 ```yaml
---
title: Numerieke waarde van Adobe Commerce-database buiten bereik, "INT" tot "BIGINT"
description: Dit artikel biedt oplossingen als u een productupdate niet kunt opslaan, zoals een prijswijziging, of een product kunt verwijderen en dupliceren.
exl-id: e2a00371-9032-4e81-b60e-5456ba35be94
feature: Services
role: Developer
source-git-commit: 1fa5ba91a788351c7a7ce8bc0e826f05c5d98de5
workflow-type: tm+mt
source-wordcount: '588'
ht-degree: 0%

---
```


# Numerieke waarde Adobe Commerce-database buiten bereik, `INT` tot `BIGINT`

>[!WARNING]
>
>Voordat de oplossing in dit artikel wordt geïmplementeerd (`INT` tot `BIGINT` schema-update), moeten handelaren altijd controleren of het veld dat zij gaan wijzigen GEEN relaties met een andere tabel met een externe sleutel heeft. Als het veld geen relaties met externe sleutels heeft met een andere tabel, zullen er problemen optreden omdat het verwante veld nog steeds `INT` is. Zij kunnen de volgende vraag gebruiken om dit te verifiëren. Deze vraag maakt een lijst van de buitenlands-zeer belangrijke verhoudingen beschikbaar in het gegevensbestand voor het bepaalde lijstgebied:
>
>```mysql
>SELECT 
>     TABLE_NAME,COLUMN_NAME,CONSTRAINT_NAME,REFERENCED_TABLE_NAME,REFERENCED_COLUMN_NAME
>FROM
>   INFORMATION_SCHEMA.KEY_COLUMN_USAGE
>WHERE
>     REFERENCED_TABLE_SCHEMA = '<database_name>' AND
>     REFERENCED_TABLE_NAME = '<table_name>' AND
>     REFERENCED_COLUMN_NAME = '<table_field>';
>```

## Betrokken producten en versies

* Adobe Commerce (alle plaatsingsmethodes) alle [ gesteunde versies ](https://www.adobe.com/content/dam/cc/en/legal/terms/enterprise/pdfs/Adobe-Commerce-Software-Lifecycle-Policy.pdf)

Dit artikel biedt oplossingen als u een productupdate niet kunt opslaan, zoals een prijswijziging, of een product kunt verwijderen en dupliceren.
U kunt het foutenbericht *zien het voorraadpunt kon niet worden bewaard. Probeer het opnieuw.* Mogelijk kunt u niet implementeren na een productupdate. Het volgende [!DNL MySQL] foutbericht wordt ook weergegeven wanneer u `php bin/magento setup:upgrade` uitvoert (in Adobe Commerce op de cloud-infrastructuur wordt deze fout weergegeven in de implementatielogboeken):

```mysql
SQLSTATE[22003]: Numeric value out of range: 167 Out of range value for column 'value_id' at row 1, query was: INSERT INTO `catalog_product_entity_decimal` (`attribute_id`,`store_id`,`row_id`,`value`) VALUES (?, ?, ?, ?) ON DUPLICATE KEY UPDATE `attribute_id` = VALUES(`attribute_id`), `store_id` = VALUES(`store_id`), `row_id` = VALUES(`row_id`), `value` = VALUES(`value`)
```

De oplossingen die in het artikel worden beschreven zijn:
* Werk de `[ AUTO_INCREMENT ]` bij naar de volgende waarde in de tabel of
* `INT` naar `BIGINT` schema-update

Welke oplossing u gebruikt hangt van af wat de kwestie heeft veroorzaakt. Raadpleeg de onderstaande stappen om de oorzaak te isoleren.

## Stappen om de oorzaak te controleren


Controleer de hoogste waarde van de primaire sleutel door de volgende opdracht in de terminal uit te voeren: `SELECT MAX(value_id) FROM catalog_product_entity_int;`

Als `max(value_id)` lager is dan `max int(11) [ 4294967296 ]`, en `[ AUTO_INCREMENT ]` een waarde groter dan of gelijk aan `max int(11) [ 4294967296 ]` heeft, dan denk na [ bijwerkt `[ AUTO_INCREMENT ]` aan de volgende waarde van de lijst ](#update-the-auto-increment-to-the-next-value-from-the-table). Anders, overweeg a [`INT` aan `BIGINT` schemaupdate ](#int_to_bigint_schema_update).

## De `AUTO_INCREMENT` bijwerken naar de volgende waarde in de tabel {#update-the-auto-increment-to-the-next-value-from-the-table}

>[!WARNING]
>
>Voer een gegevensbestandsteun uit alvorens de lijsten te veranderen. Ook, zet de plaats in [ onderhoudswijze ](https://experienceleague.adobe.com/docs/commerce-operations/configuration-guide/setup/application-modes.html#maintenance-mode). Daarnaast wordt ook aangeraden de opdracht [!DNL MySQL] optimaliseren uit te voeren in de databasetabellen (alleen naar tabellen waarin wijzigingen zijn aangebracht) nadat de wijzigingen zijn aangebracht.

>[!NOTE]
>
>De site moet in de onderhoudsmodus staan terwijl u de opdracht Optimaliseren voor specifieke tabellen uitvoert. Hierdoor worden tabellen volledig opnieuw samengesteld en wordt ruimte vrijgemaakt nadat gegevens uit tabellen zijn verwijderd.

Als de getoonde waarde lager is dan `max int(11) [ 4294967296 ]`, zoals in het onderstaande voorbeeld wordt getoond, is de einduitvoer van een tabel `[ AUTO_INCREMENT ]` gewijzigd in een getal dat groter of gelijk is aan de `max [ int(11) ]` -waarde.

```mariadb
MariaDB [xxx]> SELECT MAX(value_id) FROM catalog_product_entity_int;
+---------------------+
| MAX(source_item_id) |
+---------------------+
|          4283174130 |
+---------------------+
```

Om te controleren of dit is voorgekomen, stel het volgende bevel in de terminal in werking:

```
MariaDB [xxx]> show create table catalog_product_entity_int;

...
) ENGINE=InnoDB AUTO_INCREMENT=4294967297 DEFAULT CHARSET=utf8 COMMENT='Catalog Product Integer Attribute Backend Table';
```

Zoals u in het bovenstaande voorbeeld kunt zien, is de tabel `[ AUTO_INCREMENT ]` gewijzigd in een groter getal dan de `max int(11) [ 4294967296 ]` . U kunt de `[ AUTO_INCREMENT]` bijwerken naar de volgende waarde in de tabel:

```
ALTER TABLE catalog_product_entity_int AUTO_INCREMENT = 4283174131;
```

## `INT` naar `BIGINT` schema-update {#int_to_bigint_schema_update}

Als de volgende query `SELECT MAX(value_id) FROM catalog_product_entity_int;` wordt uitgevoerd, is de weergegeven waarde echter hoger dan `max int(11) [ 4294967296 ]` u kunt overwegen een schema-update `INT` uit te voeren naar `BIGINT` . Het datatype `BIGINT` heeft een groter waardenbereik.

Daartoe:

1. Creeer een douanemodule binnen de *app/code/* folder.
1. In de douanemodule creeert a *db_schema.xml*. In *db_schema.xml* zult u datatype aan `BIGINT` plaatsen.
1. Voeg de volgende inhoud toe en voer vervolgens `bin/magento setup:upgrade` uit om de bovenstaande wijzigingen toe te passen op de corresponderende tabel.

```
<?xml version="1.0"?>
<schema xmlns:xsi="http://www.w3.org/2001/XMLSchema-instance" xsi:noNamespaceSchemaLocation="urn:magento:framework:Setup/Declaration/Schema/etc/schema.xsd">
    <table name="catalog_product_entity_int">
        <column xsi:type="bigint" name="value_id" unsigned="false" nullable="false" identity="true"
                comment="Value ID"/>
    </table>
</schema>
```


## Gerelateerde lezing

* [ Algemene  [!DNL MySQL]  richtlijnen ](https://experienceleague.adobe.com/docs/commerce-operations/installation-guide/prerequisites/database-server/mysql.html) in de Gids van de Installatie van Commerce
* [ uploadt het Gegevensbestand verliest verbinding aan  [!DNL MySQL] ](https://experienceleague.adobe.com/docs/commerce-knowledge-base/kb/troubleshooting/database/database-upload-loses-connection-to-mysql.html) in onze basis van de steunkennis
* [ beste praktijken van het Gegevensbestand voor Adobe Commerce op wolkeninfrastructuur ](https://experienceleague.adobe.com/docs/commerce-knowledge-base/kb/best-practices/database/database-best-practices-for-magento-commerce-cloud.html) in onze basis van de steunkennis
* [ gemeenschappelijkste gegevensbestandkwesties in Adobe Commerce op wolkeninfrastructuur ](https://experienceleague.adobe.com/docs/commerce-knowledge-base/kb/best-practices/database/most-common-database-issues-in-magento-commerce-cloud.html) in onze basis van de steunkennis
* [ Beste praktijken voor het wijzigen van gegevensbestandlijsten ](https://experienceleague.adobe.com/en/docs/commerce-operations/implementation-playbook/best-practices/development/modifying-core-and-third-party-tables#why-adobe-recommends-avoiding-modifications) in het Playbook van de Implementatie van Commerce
#####
▶ [Action item]: Look through the entries above, and wherever a line holds the string "onderstaande", copy it.

▶ [Reply to the exercise]:
Welke oplossing u gebruikt hangt van af wat de kwestie heeft veroorzaakt. Raadpleeg de onderstaande stappen om de oorzaak te isoleren.
Als de getoonde waarde lager is dan `max int(11) [ 4294967296 ]`, zoals in het onderstaande voorbeeld wordt getoond, is de einduitvoer van een tabel `[ AUTO_INCREMENT ]` gewijzigd in een getal dat groter of gelijk is aan de `max [ int(11) ]` -waarde.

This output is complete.